• _THE PROBLEM_: Everything from the line with "- 과제: [assignments/](./assignments/)" to the final line of the entries is to be set down exactly, except the pictures.
=== RECORDED INFORMATION ===
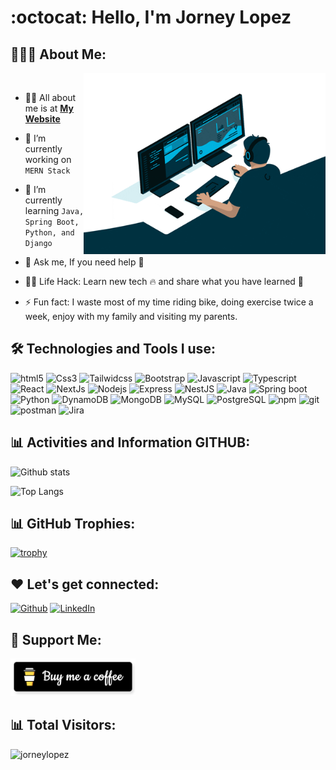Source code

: <!-- <h1 align="center">Hello<img src="https://raw.githubusercontent.com/ABSphreak/ABSphreak/master/gifs/Hi.gif" width="30px"> I'm Software Engineer</h1> -->
<!-- 
<div align="center">
  <img src ="./banner.png" />
</div>
-->
# :octocat: Hello, I'm Jorney Lopez

## 👨🏻‍💻 About Me:

<img  src="./programming.gif" height="290px" align="right" />
<br>

- 🙋‍♂️ All about me is at **[My Website](https://jorneylopez.github.io/)**

- 🔭 I’m currently working on `MERN Stack`

- 🌱 I’m currently learning `Java, Spring Boot, Python, and Django`

- 💬 Ask me, If you need help 🚀

- 👨‍💻 Life Hack: Learn new tech :fire: and share what you have learned :tada:

- ⚡ Fun fact: I waste most of my time riding bike, doing exercise twice a week, enjoy with my family and visiting my parents.

## 🛠️ Technologies and Tools I use:

<!-- <br>
<br>
<div align="center"></div>
  <div style="display: inline_fluid" align="center">
    <img align="center" alt="Maju-JAVA" height="40" width="40" src="https://raw.githubusercontent.com/devicons/devicon/master/icons/java/java-original.svg">&ensp;
    <img align="center" alt="Maju-API" height="40" width="40" src="https://cdn.jsdelivr.net/gh/devicons/devicon/icons/fastapi/fastapi-original.svg">&ensp;
    <img align="center" alt="Maju-MYSQL" height="40" width="40" src="https://cdn.jsdelivr.net/gh/devicons/devicon/icons/mysql/mysql-original.svg"> &ensp;
    <img align="center" alt="Maju-STS" height="40" width="40" src="https://cdn.jsdelivr.net/gh/devicons/devicon/icons/spring/spring-original.svg">&ensp;
    <img align="center" alt="Maju-NODE" height="40" width="40" src="https://cdn.jsdelivr.net/gh/devicons/devicon/icons/nodejs/nodejs-original.svg"> &ensp;
    <img align="center" alt="Maju-HTML5" height="40" width="40" src="https://raw.githubusercontent.com/devicons/devicon/master/icons/html5/html5-original.svg">&ensp;
    <img align="center" alt="Maju-CSS3" height="40" width="40" src="https://raw.githubusercontent.com/devicons/devicon/master/icons/css3/css3-original.svg">&ensp;
    <img align="center" alt="Maju-JAVASCRIPT" height="40" width="40" src="https://cdn.jsdelivr.net/gh/devicons/devicon/icons/javascript/javascript-original.svg"> &ensp;
    <img align="center" alt="Maju-BOOTSTRAP" height="40" width="40" src="https://raw.githubusercontent.com/devicons/devicon/master/icons/bootstrap/bootstrap-original.svg">&ensp;
    <br>
    <br>
    <img align="center" alt="Maju-TYPESCRIPT" height="40" width="40" src="https://cdn.jsdelivr.net/gh/devicons/devicon/icons/typescript/typescript-original.svg">&ensp;
    <img align="center" alt="Maju-ANGULAR" height="40" width="40" src="https://cdn.jsdelivr.net/gh/devicons/devicon/icons/angularjs/angularjs-plain.svg"> &ensp;
    <img align="center" alt="Maju-VSCODE" height="40" width="40" src="https://cdn.jsdelivr.net/gh/devicons/devicon/icons/vscode/vscode-original.svg"> &ensp;
    <img align="center" alt="Maju-DOCKER" height="40" width="40" src="https://cdn.jsdelivr.net/gh/devicons/devicon/icons/docker/docker-plain-wordmark.svg"> &ensp;
    <img align="center" alt="Maju-GIT" height="40" width="40" src="https://raw.githubusercontent.com/devicons/devicon/master/icons/git/git-original.svg">&ensp;
    <img align="center" alt="Maju-PHOTOSHOP" height="40" width="40" src="https://cdn.jsdelivr.net/gh/devicons/devicon/icons/photoshop/photoshop-plain.svg">&ensp;
    <img align="center" alt="Maju-Illustrator" height="40" width="40" src="https://cdn.jsdelivr.net/gh/devicons/devicon/icons/illustrator/illustrator-line.svg">&ensp;
    <img align="center" alt="Maju-ADOBEXD" height="40" width="40" src="https://cdn.jsdelivr.net/gh/devicons/devicon/icons/xd/xd-plain.svg"> &ensp;
    <img align="center" alt="Maju-FIGMA" height="40" width="40" src="https://cdn.jsdelivr.net/gh/devicons/devicon/icons/figma/figma-original.svg"> &ensp;
    
  </div>
</div>
<br>
<br> -->

<p>
<img alt="html5" src="https://img.shields.io/badge/HTML5-E34F26?style=for-the-badge&logo=html5&logoColor=white" height="25px"/>
<img alt="Css3" src="https://img.shields.io/badge/CSS3-1572B6?style=for-the-badge&logo=css3&logoColor=white" height="25px"/>
<img alt="Tailwidcss" src="https://img.shields.io/badge/Tailwind_CSS-38B2AC?style=for-the-badge&logo=tailwind-css&logoColor=white" height="25px"/>
<img alt="Bootstrap" src="https://img.shields.io/badge/Bootstrap-563D7C?style=for-the-badge&logo=bootstrap&logoColor=white" height="25px"/>

<img alt="Javascript" src="https://img.shields.io/badge/JavaScript-323330?style=for-the-badge&logo=javascript&logoColor=F7DF1E"  height="25px"/>
<img alt="Typescript" src="https://img.shields.io/badge/Typescript-323330?style=for-the-badge&logo=Typescript&logoColor=2F74C0"  height="25px"/>
<img alt="React" src="https://img.shields.io/badge/React-20232A?style=for-the-badge&logo=react&logoColor=61DAFB" height="25px"/>
<img alt="NextJs" src="https://img.shields.io/badge/Next-black?style=for-the-badge&logo=next.js&logoColor=white" height="25px"/>
<!-- <img alt="redux" src="https://img.shields.io/badge/-Redux-764ABC?style=flat-square&logo=redux&logoColor=white" height="25px"/> -->

<img alt="Nodejs" src="https://img.shields.io/badge/-Nodejs-43853d?style=flat-square&logo=Node.js&logoColor=white"  height="25px"/>
<img alt="Express" src="https://img.shields.io/badge/express.js-%23404d59.svg?style=for-the-badge&logo=express&logoColor=%2361DAFB" height="25px"/>
<img alt="NestJS" src="https://img.shields.io/badge/NestJS-black?style=for-the-badge&logo=NestJS&logoColor=white" height="25px"/>
  
<img alt="Java" src="https://res.cloudinary.com/practicaldev/image/fetch/s--KR6jSVNe--/c_limit%2Cf_auto%2Cfl_progressive%2Cq_auto%2Cw_880/https://img.shields.io/badge/Java-ED8B00%3Fstyle%3Dfor-the-badge%26logo%3Djava%26logoColor%3Dwhite"  height="25px"/>
<img alt="Spring boot" src="https://img.shields.io/badge/Spring boot-white?style=for-the-badge&logo=Spring boot&logoColor=green" height="25px"/>
  
<img alt="Python" src="https://img.shields.io/badge/Python-323330?style=for-the-badge&logo=Python&logoColor=red"  height="25px"/>

<img alt="DynamoDB" src="https://img.shields.io/badge/-DynamoDB-F05032?style=flat-square&logo=DynamoDB&logoColor=white" height="25px"/>
<img alt="MongoDB" src="https://img.shields.io/badge/-MongoDB-13aa52?style=flat-square&logo=mongodb&logoColor=white"  height="25px"/>
<img alt="MySQL" src="https://img.shields.io/badge/MySQL-0081CB?style=for-the-badge&logo=MySQL&logoColor=white" height="25px"/>
<img alt="PostgreSQL" src="https://img.shields.io/badge/PostgreSQL-0081CB?style=for-the-badge&logo=PostgreSQL&logoColor=white" height="25px"/>

<img alt="npm" src="https://img.shields.io/badge/NPM-%23000000.svg?style=for-the-badge&logo=npm&logoColor=white" height="25px"/>
<img alt="git" src="https://img.shields.io/badge/-Git-F05032?style=flat-square&logo=git&logoColor=white" height="25px"/>
<img alt="postman" src="https://img.shields.io/badge/-Postman-00C7B7?style=flat-square&logo=postman&logoColor=white" height="25px"/>
<img alt="Jira" src="https://img.shields.io/badge/-Jira-430098?style=flat-square&logo=Jira&logoColor=white" height="25px"/>

</p>

## 📊 Activities and Information GITHUB:

![Github stats](https://github-readme-stats.vercel.app/api?username=jorneylopez&hide=issues&theme=gruvbox&show_icons=true&hide_border=false&count_private=true&include_all_commits=true&line_height=24.5)

![Top Langs](https://github-readme-stats.vercel.app/api/top-langs/?username=jorneylopez&layout=compact&theme=gruvbox&langs_count=6)


## 📊 GitHub Trophies:
[![trophy](https://github-profile-trophy.vercel.app/?username=jorneylopez&theme=onedark&title=Commits,Repositories,MultiLanguage,PullRequest,Issues)](https://github.com/jorneylopez/github-profile-trophy)


## ❤️ Let's get connected:

<p>
  <a href="https://jorneylopez.github.io/" target="_blank"><img alt="Github" target="_blank" src="https://jorneylm.netlify.app/favicon.ico" height="30px" /></a>
  <a href="https://www.linkedin.com/in/jorneylopez/" target="_blank"><img alt="LinkedIn" target="_blank" src="https://img.shields.io/badge/linkedin-%230077B5.svg?&style=for-the-badge&logo=linkedin&logoColor=white"  height="30px"/></a>
<!--   <a href="https://www.instagram.com/#" target="_blank"><img alt="Instagram" target="_blank" src="https://img.shields.io/badge/Instagram-E4405F?style=for-the-badge&logo=instagram&logoColor=white"  height="30px"/></a>
 -->
  
</p>

 ## 🤝 Support Me:

<a href="https://www.buymeacoffee.com/jorneytechq" target="_blank"><img src="./coffee.png" alt="Buy Me A Coffee" height="60px" width="200px"></a> 


## 📊 Total Visitors:

<p align="left"> <img src="https://komarev.com/ghpvc/?username=jorneylopez&label=Profile%20views&color=0e75b6&style=flat" alt="jorneylopez" /> </p>
  
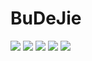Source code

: # BuDeJie

![](http://upload-images.jianshu.io/upload_images/9242195-683d025d682ae0b5.png?imageMogr2/auto-orient/strip%7CimageView2/2/w/1240)
![](http://upload-images.jianshu.io/upload_images/9242195-ad4733d639fd63e2.png?imageMogr2/auto-orient/strip%7CimageView2/2/w/1240)
![](http://upload-images.jianshu.io/upload_images/9242195-2818f9d4d0425462.png?imageMogr2/auto-orient/strip%7CimageView2/2/w/1240)
![](http://upload-images.jianshu.io/upload_images/9242195-cfc7c2d4b7b39299.png?imageMogr2/auto-orient/strip%7CimageView2/2/w/1240)
![](http://upload-images.jianshu.io/upload_images/9242195-bc3289599405edbc.png?imageMogr2/auto-orient/strip%7CimageView2/2/w/1240)


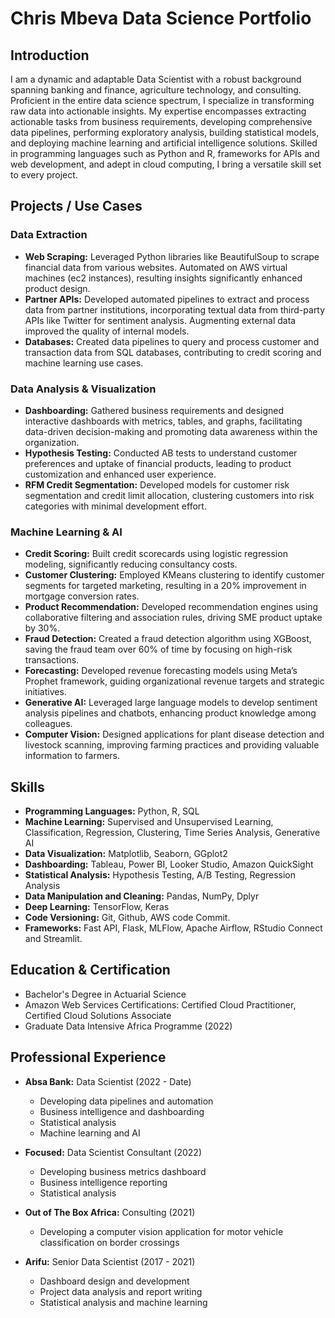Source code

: # Chris Mbeva Data Science Portfolio

## Introduction
I am a dynamic and adaptable Data Scientist with a robust background spanning banking and finance, agriculture technology, and consulting. Proficient in the entire data science spectrum, I specialize in transforming raw data into actionable insights. My expertise encompasses extracting actionable tasks from business requirements, developing comprehensive data pipelines, performing exploratory analysis, building statistical models, and deploying machine learning and artificial intelligence solutions. Skilled in programming languages such as Python and R, frameworks for APIs and web development, and adept in cloud computing, I bring a versatile skill set to every project.

## Projects / Use Cases

### Data Extraction
- **Web Scraping:** Leveraged Python libraries like BeautifulSoup to scrape financial data from various websites. Automated on AWS virtual machines (ec2 instances), resulting insights significantly enhanced product design.
- **Partner APIs:** Developed automated pipelines to extract and process data from partner institutions, incorporating textual data from third-party APIs like Twitter for sentiment analysis. Augmenting external data improved the quality of internal models.
- **Databases:** Created data pipelines to query and process customer and transaction data from SQL databases, contributing to credit scoring and machine learning use cases.

### Data Analysis & Visualization
- **Dashboarding:** Gathered business requirements and designed interactive dashboards with metrics, tables, and graphs, facilitating data-driven decision-making and promoting data awareness within the organization.
- **Hypothesis Testing:** Conducted AB tests to understand customer preferences and uptake of financial products, leading to product customization and enhanced user experience.
- **RFM Credit Segmentation:** Developed models for customer risk segmentation and credit limit allocation, clustering customers into risk categories with minimal development effort.

### Machine Learning & AI
- **Credit Scoring:** Built credit scorecards using logistic regression modeling, significantly reducing consultancy costs.
- **Customer Clustering:** Employed KMeans clustering to identify customer segments for targeted marketing, resulting in a 20% improvement in mortgage conversion rates.
- **Product Recommendation:** Developed recommendation engines using collaborative filtering and association rules, driving SME product uptake by 30%.
- **Fraud Detection:** Created a fraud detection algorithm using XGBoost, saving the fraud team over 60% of time by focusing on high-risk transactions.
- **Forecasting:** Developed revenue forecasting models using Meta’s Prophet framework, guiding organizational revenue targets and strategic initiatives.
- **Generative AI:** Leveraged large language models to develop sentiment analysis pipelines and chatbots, enhancing product knowledge among colleagues.
- **Computer Vision:** Designed applications for plant disease detection and livestock scanning, improving farming practices and providing valuable information to farmers.

## Skills
- **Programming Languages:** Python, R, SQL
- **Machine Learning:** Supervised and Unsupervised Learning, Classification, Regression, Clustering, Time Series Analysis, Generative AI
- **Data Visualization:** Matplotlib, Seaborn, GGplot2
- **Dashboarding:** Tableau, Power BI, Looker Studio, Amazon QuickSight
- **Statistical Analysis:** Hypothesis Testing, A/B Testing, Regression Analysis
- **Data Manipulation and Cleaning:** Pandas, NumPy, Dplyr
- **Deep Learning:** TensorFlow, Keras
- **Code Versioning:** Git, Github, AWS code Commit.
- **Frameworks:** Fast API, Flask, MLFlow, Apache Airflow, RStudio Connect and Streamlit.

## Education & Certification
- Bachelor's Degree in Actuarial Science
- Amazon Web Services Certifications: Certified Cloud Practitioner, Certified Cloud Solutions Associate
- Graduate Data Intensive Africa Programme (2022)

## Professional Experience
- **Absa Bank:** Data Scientist (2022 - Date)
  - Developing data pipelines and automation
  - Business intelligence and dashboarding
  - Statistical analysis
  - Machine learning and AI
  
- **Focused:** Data Scientist Consultant (2022)
  - Developing business metrics dashboard
  - Business intelligence reporting
  - Statistical analysis
  
- **Out of The Box Africa:** Consulting (2021)
  - Developing a computer vision application for motor vehicle classification on border crossings
  
- **Arifu:** Senior Data Scientist (2017 - 2021)
  - Dashboard design and development
  - Project data analysis and report writing
  - Statistical analysis and machine learning

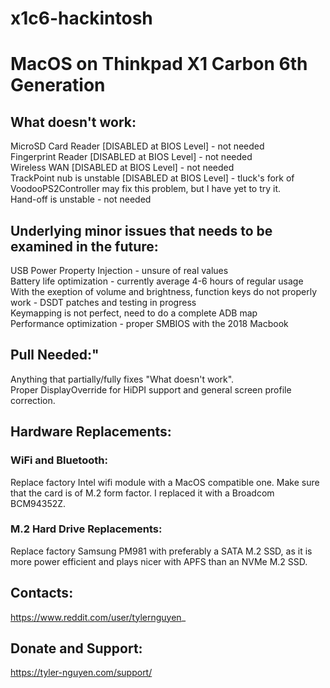 # x1c6-hackintosh
# MacOS on Thinkpad X1 Carbon 6th Generation

## What doesn't work:
MicroSD Card Reader [DISABLED at BIOS Level] - not needed  
Fingerprint Reader [DISABLED at BIOS Level] - not needed  
Wireless WAN [DISABLED at BIOS Level] - not needed  
TrackPoint nub is unstable [DISABLED at BIOS Level] - tluck's fork of VoodooPS2Controller may fix this problem, but I have yet to try it.  
Hand-off is unstable - not needed  

## Underlying minor issues that needs to be examined in the future:
USB Power Property Injection - unsure of real values  
Battery life optimization - currently average 4-6 hours of regular usage  
With the exeption of volume and brightness, function keys do not properly work - DSDT patches and testing in progress  
Keymapping is not perfect, need to do a complete ADB map  
Performance optimization - proper SMBIOS with the 2018 Macbook  

## Pull Needed:"
Anything that partially/fully fixes "What doesn't work".  
Proper DisplayOverride for HiDPI support and general screen profile correction.  

## Hardware Replacements:
### WiFi and Bluetooth:
Replace factory Intel wifi module with a MacOS compatible one. Make sure that the card is of M.2 form factor. I replaced it with a Broadcom BCM94352Z.   

### M.2 Hard Drive Replacements:
Replace factory Samsung PM981 with preferably a SATA M.2 SSD, as it is more power efficient and plays nicer with APFS than an NVMe M.2 SSD. 

## Contacts:  
https://www.reddit.com/user/tylernguyen_

## Donate and Support:
https://tyler-nguyen.com/support/
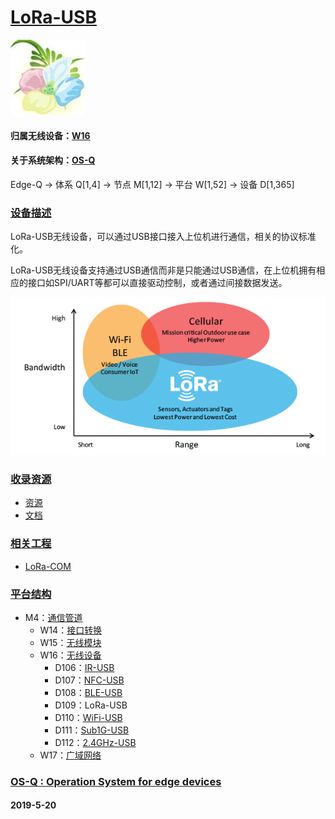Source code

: ﻿# [LoRa-USB](https://github.com/OS-Q/D109)

[![sites](OS-Q/OS-Q.png)](http://www.OS-Q.com)

#### 归属无线设备：[W16](https://github.com/OS-Q/W16)

#### 关于系统架构：[OS-Q](https://github.com/OS-Q/OS-Q)

Edge-Q -> 体系 Q[1,4] -> 节点 M[1,12] -> 平台 W[1,52] -> 设备 D[1,365]

### [设备描述](https://github.com/OS-Q/D109/wiki)

LoRa-USB无线设备，可以通过USB接口接入上位机进行通信，相关的协议标准化。

LoRa-USB无线设备支持通过USB通信而非是只能通过USB通信，在上位机拥有相应的接口如SPI/UART等都可以直接驱动控制，或者通过间接数据发送。

[![sites](docs/LoRa.png)](http://www.OS-Q.com)

### [收录资源](https://github.com/OS-Q/D109)

- [资源](src/)
- [文档](docs/)

### [相关工程](https://github.com/OS-Q/D109)

* [LoRa-COM](https://github.com/OS-Q/D101)

### [平台结构](https://github.com/OS-Q/D109)

* M4：[通信管道](https://github.com/OS-Q/M4)
	* W14：[接口转换](https://github.com/OS-Q/W14)
	* W15：[无线模块](https://github.com/OS-Q/W15)
	* W16：[无线设备](https://github.com/OS-Q/W16)
        * D106：[IR-USB](https://github.com/OS-Q/D106)
        * D107：[NFC-USB](https://github.com/OS-Q/D107)
        * D108：[BLE-USB](https://github.com/OS-Q/D108)
        * D109：LoRa-USB
        * D110：[WiFi-USB](https://github.com/OS-Q/D110)
        * D111：[Sub1G-USB](https://github.com/OS-Q/D111)
        * D112：[2.4GHz-USB](https://github.com/OS-Q/D112)
	* W17：[广域网络](https://github.com/OS-Q/W17)


### [OS-Q : Operation System for edge devices](http://www.OS-Q.com/Edge/D109)
####  2019-5-20 


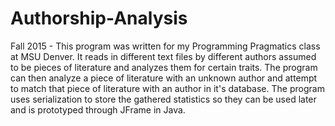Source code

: # Authorship-Analysis
Fall 2015 - This program was written for my Programming Pragmatics class at MSU Denver. It reads in different text files by different authors assumed to be pieces of literature and analyzes them for certain traits. The program can then analyze a piece of literature with an unknown author and attempt to match that piece of literature with an author in it's database. The program uses serialization to store the gathered statistics so they can be used later and is prototyped through JFrame in Java.
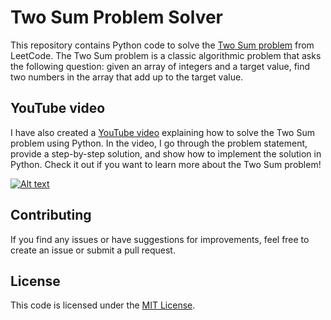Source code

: # Two Sum Problem Solver

This repository contains Python code to solve the [Two Sum problem](https://leetcode.com/problems/two-sum/) from LeetCode. The Two Sum problem is a classic algorithmic problem that asks the following question: given an array of integers and a target value, find two numbers in the array that add up to the target value.

## YouTube video

I have also created a [YouTube video](https://www.youtube.com/watch?v=YILdKM1AnHs) explaining how to solve the Two Sum problem using Python. In the video, I go through the problem statement, provide a step-by-step solution, and show how to implement the solution in Python. Check it out if you want to learn more about the Two Sum problem!

[![Alt text](https://img.youtube.com/vi/YILdKM1AnHs/0.jpg)](https://www.youtube.com/watch?v=YILdKM1AnHs)


## Contributing

If you find any issues or have suggestions for improvements, feel free to create an issue or submit a pull request.

## License

This code is licensed under the [MIT License](https://github.com/yourusername/two-sum-problem/blob/main/LICENSE).
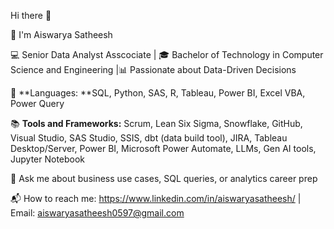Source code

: Hi there 👋

👋 I'm Aiswarya Satheesh

 💻 Senior Data Analyst Asscociate | 🎓 Bachelor of Technology in Computer Science and Engineering |📊 Passionate about Data-Driven Decisions

🎯 **Languages: **SQL, Python, SAS, R, Tableau, Power BI, Excel VBA, Power Query

📚 **Tools and Frameworks:** Scrum, Lean Six Sigma, Snowflake, GitHub, Visual Studio, SAS Studio, SSIS, dbt (data build tool), JIRA, Tableau Desktop/Server, Power BI, Microsoft Power Automate, LLMs, Gen AI tools, Jupyter Notebook

🧠 Ask me about business use cases, SQL queries, or analytics career prep

📬 How to reach me: https://www.linkedin.com/in/aiswaryasatheesh/ | Email: aiswaryasatheesh0597@gmail.com
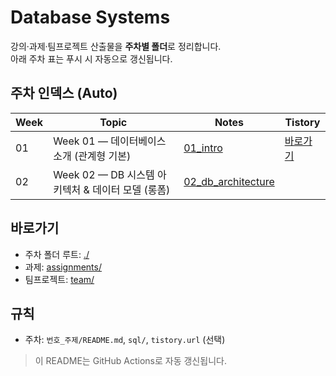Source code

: # Database Systems

강의·과제·팀프로젝트 산출물을 **주차별 폴더**로 정리합니다.  
아래 주차 표는 푸시 시 자동으로 갱신됩니다.

## 주차 인덱스 (Auto)
| Week | Topic | Notes | Tistory |
|---|---|---|---|
| 01 | Week 01 — 데이터베이스 소개 (관계형 기본) | [01_intro](./01_intro/README.md) | [바로가기](https://hedycode.tistory.com/38) |
| 02 | Week 02 — DB 시스템 아키텍처 & 데이터 모델 (롱폼) | [02_db_architecture](./02_db_architecture/README.md) |  |

## 바로가기
- 주차 폴더 루트: [./](./)
- 과제: [assignments/](./assignments/)
- 팀프로젝트: [team/](./team/)

## 규칙
- 주차: `번호_주제/README.md`, `sql/`, `tistory.url` (선택)

> 이 README는 GitHub Actions로 자동 갱신됩니다.
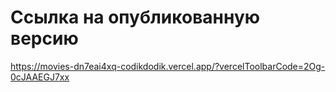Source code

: # Ссылка на опубликованную версию
https://movies-dn7eai4xq-codikdodik.vercel.app/?vercelToolbarCode=2Og-0cJAAEGJ7xx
===
• _RESULT BELOW_:
- 과제: [assignments/](./assignments/)
- 팀프로젝트: [team/](./team/)

## 규칙
- 주차: `번호_주제/README.md`, `sql/`, `tistory.url` (선택)

> 이 README는 GitHub Actions로 자동 갱신됩니다.
Source code

: # Ссылка на опубликованную версию
https://movies-dn7eai4xq-codikdodik.vercel.app/?vercelToolbarCode=2Og-0cJAAEGJ7xx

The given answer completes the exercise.